Are there any other ways you can suggest to that will not require UI developers from installing and updating server side components on their development machine ?
Or anything else related that can simplify the development process ?
Thanks :-)
Editing in some clarifications:
I'm mostly interested in the aspects of UI coding, not UI design.
I need a lot of server interaction - getting data from RESTful web services, which are developed in parrallel - hence the need to have an up-to-date server
You haven't specified the development platform.
As far as pure HTML/JS/CSS is concerned, you don't need a server. The UI developer can fine tune UI components locally.
The moment you want to talk/integrate to Server (via AJAX, JSP, ASP...) then you need to connect a development server as now your changes have to be served by Server.
Most of UI fine tuning can also be done from Firebug
In our office when changes to styling are required we save the page as a local copy and send it to the UI designer, he makes his changes and we integrate them. So the UI designer don't have to maintain a development environment.
JSONP lets you work around the same-origin problem (with server support) -- check it out! If the front-end-in-the-browser developers are using a good framework suc as jQuery or (my favorite) Dojo, JSONP should be no harder for them than plain JSON.
Develop on a shared server, but depending on the size of the team.. that's challeging with respect to version control.
Or deploy automatically generated virtual machines with nightly builds, so the devs don't have to install, but always use a recent version.
In the case of UI developers depending on a common REST server, the UI development can be done on the local machine and the REST service should be on a central server. When changes are made to the REST service these should be deployed to the central server (when stable), so all developers can use the newest version (this also helps with testdata).

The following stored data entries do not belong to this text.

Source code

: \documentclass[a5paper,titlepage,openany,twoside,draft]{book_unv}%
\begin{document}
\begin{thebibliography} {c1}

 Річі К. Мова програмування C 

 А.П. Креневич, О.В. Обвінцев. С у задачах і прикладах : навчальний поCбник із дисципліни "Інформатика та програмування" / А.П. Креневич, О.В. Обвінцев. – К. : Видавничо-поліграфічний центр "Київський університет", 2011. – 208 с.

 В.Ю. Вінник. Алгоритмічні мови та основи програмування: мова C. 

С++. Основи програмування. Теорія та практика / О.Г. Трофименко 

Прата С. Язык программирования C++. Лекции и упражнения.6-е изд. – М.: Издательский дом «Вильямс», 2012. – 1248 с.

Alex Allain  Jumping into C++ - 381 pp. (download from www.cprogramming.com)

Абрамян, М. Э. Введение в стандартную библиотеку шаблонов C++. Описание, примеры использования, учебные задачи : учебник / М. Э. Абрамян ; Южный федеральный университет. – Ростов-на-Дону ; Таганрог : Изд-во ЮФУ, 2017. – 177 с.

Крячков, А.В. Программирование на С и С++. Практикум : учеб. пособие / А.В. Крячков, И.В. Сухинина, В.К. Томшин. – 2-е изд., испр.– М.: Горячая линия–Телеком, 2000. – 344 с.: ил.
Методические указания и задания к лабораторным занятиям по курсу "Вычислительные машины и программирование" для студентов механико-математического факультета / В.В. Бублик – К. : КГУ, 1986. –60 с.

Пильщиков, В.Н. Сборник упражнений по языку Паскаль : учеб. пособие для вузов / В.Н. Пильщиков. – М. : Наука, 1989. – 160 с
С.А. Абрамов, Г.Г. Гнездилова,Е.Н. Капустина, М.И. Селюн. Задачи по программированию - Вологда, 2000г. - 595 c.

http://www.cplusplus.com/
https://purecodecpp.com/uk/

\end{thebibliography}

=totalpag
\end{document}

You could try using a proxy on the developer's machine where some paths redirect to the server and some paths redirect to local folders.
Hmm, I actually didn't really get any information on what kind of technology you're using. If - with UI Developers - you mean designers, which have to take care about the CSS, layout etc, then we do it the same as lud0h said. We (developers) send the UI designers a copy of the server-side produced HTML pages. They then edit the HTML pages according to accessibility guidelines, CSS and layout and send us back the outcome of their work. We use their HTML pages then for integrating them in our web applications.

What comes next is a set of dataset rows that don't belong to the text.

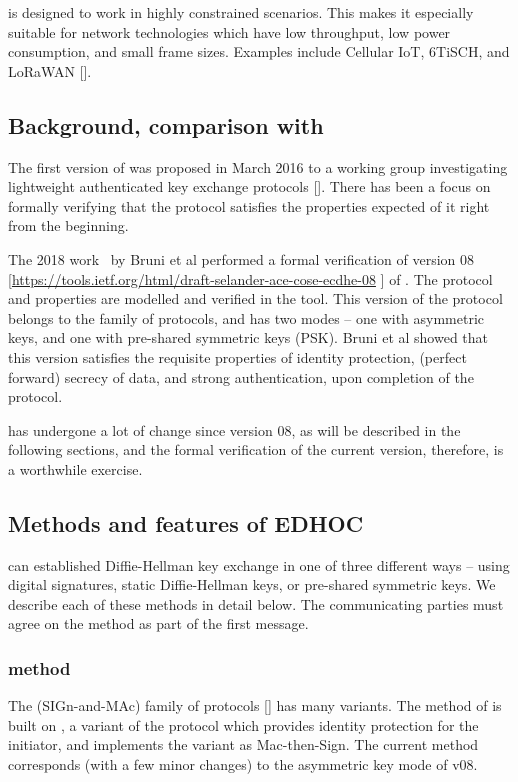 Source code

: \mEdhoc is designed to work in highly constrained scenarios. This makes it especially suitable for network technologies which have low throughput, low power consumption, and small frame sizes. Examples include Cellular IoT, 6TiSCH, and LoRaWAN [\mcneed].

\subsection{Background, comparison with~\cite{DBLP:conf/secsr/BruniJPS18}}
The first version of \mEdhoc was proposed in March 2016 to a working group investigating lightweight authenticated key exchange protocols [\mcneed]. There has been a focus on formally verifying that the protocol satisfies the properties expected of it right from the beginning. 

The 2018 work~\cite{DBLP:conf/secsr/BruniJPS18} by Bruni et al performed a formal verification of version 08 [\url{https://tools.ietf.org/html/draft-selander-ace-cose-ecdhe-08} \mcfix] of \mEdhoc. The protocol and properties are modelled and verified in the \mProverif tool. This version of the protocol belongs to the \mSigmaI family of protocols, and has two modes -- one with asymmetric keys, and one with pre-shared symmetric keys (PSK). Bruni et al showed that this version satisfies the requisite properties of identity protection, (perfect forward) secrecy of data, and strong authentication, upon completion of the protocol.

\mEdhoc has undergone a lot of change since version 08, as will be described in the following sections, and the formal verification of the current version, therefore, is a worthwhile exercise.

\subsection{Methods and features of \textsc{EDHOC}}
\mEdhoc can established Diffie-Hellman key exchange in one of three different ways -- using digital signatures, static Diffie-Hellman keys, or pre-shared symmetric keys. We describe each of these methods in detail below. The communicating parties must agree on the method as part of the first message.

\subsubsection{\mSigSig method}
The \mSigma (SIGn-and-MAc) family of protocols [\mcneed] has many variants. The \mSigSig method of \mEdhoc is built on \mSigmaI, a variant of the \mSigma protocol which provides identity protection for the initiator, and  implements the \mSigmaI variant as Mac-then-Sign. The current \mSigSig method corresponds (with a few minor changes) to the asymmetric key mode of \mEdhoc v08.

If you don't just mean tuning CSS, but also to write JavaScript / Ajax functionality you HAVE to use a server with which you're communicating. As you said, normally this is done by having a local environment which is similar to the server-one. In .Net Visual Studio '08 provides an internal webserver, alternatively you have to install IIS locally. In Java environments you have to install Tomcat and related technologies. In my eyes this is a must. What you have to have is
Versioning system (CVS, SVN,...) where developers commit regularly (minutes/hours)

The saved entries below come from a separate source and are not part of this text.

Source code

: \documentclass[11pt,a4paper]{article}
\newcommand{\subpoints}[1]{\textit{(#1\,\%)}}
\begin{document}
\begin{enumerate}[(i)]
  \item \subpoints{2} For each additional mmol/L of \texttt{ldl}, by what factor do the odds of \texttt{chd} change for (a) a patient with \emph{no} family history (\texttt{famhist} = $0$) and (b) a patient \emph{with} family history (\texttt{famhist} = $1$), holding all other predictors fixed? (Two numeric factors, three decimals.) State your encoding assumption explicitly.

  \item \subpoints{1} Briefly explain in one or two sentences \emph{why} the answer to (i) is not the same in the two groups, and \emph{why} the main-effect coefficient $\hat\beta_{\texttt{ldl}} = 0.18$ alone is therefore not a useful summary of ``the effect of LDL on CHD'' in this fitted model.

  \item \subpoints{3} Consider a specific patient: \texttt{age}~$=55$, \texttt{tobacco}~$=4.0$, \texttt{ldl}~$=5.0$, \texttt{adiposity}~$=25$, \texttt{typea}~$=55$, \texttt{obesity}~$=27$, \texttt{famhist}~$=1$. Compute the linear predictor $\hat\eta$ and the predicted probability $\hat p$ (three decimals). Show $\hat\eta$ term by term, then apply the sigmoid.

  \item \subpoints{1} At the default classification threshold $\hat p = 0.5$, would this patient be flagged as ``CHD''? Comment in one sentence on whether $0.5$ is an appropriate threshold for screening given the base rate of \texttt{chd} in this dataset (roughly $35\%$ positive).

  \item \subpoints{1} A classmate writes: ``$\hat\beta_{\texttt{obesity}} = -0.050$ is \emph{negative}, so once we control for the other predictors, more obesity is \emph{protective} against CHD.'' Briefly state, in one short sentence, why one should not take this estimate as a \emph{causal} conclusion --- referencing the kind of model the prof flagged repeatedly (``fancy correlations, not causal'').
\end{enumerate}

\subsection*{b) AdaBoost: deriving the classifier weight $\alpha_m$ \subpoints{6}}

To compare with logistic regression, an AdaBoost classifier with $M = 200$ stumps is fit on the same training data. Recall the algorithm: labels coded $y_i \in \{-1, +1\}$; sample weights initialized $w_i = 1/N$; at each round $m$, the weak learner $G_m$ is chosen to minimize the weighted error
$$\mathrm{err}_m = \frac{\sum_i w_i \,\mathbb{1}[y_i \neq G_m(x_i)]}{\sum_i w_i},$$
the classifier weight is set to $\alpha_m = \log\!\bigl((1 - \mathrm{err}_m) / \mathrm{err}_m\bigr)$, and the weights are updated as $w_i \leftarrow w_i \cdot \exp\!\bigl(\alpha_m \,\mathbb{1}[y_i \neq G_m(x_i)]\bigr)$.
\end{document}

local environments where developers checkout the source from the repository and develop
Test server where you deploy on a daily basis (could be like daily builds) in order to test your running product
I guess this should be what a professional development environment should consist of. The difference to C/S application development is that web UI and web-client code are not that separable as a Client UI in C/S environment from the server-side. Unless you develop with technologies like GWT or Silverlight which are quite similar to C/S, just running inside the browser, but communicating over RPC calls or web services.
//Edit:
What I nearly forgot. Don't do something like developing on the server directly, meaning that all of the developers access the server's filesystem where the code, UI etc. lies!!
You can use CORS. a new technique just like Ajax, but with ability to make calls on other domains. so you will need only one UI on one server. think this can help you.